Will we stumble again?

In my view our entire scientific enterprise (astronomers, NASA, DOE...) has been stumbling along for far too long on deciding what to do for a Dark Energy experiment and debating how much it is worth and how to fund it, and what else to do with it. SNAP wasn't the best conceived mission, but if we had just collectively decided to do SNAP or something like it circa 2000, it might have been in orbit by now gathering great data. Instead, we are still debating designs on powerpoint presentations.
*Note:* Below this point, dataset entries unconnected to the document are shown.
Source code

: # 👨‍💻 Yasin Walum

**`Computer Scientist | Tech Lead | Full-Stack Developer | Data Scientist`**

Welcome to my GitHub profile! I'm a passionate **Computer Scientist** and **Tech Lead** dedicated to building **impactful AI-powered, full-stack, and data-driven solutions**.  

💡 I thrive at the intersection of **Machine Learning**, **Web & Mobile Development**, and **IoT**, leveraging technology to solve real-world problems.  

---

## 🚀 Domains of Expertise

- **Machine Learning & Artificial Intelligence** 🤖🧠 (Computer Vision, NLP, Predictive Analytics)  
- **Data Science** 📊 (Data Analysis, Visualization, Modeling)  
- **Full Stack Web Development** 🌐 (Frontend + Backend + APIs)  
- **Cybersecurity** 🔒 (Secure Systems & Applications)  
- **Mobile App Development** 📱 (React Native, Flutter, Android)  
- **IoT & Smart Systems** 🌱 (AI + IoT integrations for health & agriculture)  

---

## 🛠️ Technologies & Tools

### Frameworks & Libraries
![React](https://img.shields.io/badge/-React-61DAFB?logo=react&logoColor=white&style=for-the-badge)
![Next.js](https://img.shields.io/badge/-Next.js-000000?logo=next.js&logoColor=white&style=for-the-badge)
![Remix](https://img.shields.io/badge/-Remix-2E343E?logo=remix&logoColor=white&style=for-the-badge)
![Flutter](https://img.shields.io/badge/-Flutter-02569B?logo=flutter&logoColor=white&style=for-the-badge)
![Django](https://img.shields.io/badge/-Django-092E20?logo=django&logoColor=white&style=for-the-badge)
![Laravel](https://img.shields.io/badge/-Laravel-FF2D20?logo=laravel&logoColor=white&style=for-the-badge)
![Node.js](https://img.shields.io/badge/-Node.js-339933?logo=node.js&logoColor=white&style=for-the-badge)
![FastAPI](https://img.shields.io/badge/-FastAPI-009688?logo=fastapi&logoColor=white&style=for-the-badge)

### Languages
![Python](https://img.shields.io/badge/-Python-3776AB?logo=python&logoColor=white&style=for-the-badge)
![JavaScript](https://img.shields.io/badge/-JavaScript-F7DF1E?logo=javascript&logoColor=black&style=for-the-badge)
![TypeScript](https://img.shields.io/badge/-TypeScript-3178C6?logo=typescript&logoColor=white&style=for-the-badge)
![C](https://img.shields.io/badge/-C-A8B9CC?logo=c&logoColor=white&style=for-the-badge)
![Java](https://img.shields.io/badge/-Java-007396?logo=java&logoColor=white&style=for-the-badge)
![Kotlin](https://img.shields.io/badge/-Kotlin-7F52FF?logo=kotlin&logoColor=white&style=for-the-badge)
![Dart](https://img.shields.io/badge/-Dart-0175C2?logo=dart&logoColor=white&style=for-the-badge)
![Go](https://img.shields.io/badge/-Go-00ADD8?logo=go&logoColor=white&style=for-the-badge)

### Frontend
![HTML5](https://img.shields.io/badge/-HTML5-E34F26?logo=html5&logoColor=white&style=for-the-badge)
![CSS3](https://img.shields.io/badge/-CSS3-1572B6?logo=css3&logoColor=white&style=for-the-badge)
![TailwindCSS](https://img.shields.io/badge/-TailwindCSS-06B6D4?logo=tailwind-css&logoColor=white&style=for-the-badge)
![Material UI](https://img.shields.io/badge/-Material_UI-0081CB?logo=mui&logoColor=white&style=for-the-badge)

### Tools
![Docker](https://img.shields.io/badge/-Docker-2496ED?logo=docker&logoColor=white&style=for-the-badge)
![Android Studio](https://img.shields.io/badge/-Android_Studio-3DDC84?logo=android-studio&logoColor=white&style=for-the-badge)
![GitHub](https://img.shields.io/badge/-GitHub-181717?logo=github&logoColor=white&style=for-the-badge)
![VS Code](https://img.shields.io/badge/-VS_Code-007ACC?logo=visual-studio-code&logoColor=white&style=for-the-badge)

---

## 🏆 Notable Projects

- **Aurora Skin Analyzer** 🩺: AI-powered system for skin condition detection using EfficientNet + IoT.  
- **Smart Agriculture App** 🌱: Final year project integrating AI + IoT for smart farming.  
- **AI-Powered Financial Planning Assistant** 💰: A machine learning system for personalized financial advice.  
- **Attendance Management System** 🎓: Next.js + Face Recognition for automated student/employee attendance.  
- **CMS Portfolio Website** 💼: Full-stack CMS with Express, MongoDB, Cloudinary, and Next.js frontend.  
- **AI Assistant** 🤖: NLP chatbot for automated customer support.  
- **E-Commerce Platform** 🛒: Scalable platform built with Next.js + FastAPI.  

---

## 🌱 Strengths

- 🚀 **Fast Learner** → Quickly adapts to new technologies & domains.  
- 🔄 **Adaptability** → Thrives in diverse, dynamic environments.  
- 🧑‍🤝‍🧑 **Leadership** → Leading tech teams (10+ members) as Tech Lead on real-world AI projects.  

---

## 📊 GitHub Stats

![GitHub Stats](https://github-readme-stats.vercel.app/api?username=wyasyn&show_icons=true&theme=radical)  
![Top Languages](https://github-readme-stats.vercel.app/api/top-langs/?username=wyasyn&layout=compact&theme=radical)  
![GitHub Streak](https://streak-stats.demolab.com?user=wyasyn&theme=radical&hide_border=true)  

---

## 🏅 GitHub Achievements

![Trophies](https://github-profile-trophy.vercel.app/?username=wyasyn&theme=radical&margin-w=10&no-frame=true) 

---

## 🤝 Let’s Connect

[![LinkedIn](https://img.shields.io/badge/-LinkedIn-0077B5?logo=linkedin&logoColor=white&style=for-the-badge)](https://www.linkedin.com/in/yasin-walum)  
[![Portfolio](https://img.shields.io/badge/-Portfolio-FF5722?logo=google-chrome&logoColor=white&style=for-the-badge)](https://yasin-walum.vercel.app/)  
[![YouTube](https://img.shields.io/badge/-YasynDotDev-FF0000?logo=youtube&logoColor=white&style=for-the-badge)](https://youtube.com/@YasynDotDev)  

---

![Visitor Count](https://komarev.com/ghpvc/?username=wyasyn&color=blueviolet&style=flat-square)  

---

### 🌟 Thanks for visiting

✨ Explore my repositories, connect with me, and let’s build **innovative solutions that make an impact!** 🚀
So can we get on with it? Will NASA be able to find or free up enough money to get one of these telescopes up into orbit fast enough to remain competitive with Euclid? Will US astronomers put aside their differences quickly enough? Are there sufficient incentives to motivate the standard NASA contractors to look for quick low-cost ways to get one of the telescopes into orbit? Will the private sector help in any way?

Any comments?


  1. Harry, this is a really great summary of the situation. I think the biggest thing on our minds is cost. How much would the simplest scenario you mentioned cost? Has anyone explored private funding?

    Anyone got Warren Buffet's phone number? ;)

    1. I've heard the number $1B floating around, but I think it's hard to know because a lot depends on how simple you make it and how much risk you are willing to take. I don't have Warren's number handy, unfortunately. Maybe we should try a bake sale?

    2. I love the plan, it seems almost ...inevitable. Let's see how many committees will be needed to get it!

      About cost: HST was launched 6 months after the fall of the Berlin wall, and clearly was conceived in another geopolitical environment: USA+Europe (NATO) here, Soviet Union & friends there: not by chance, ESA is partner on HST (and JWST, with Canada). Well, things have changed. Money is elsewhere and there are nations eager to have a decent space program that are reinventing the wheel. Are they willing to collaborate on the next generation of big space telescopes? How much political return would this bring? How much impact could this have on their public opinion? Hope someone is looking into this.

  2. Also, a case that's missed there: a big quick wide-field survey to great depth is excellent for Solar System science, mapping the asteroid and TNO populations, if you design the cadence a little carefully. The TNOs help describe the early evolution of the Solar System.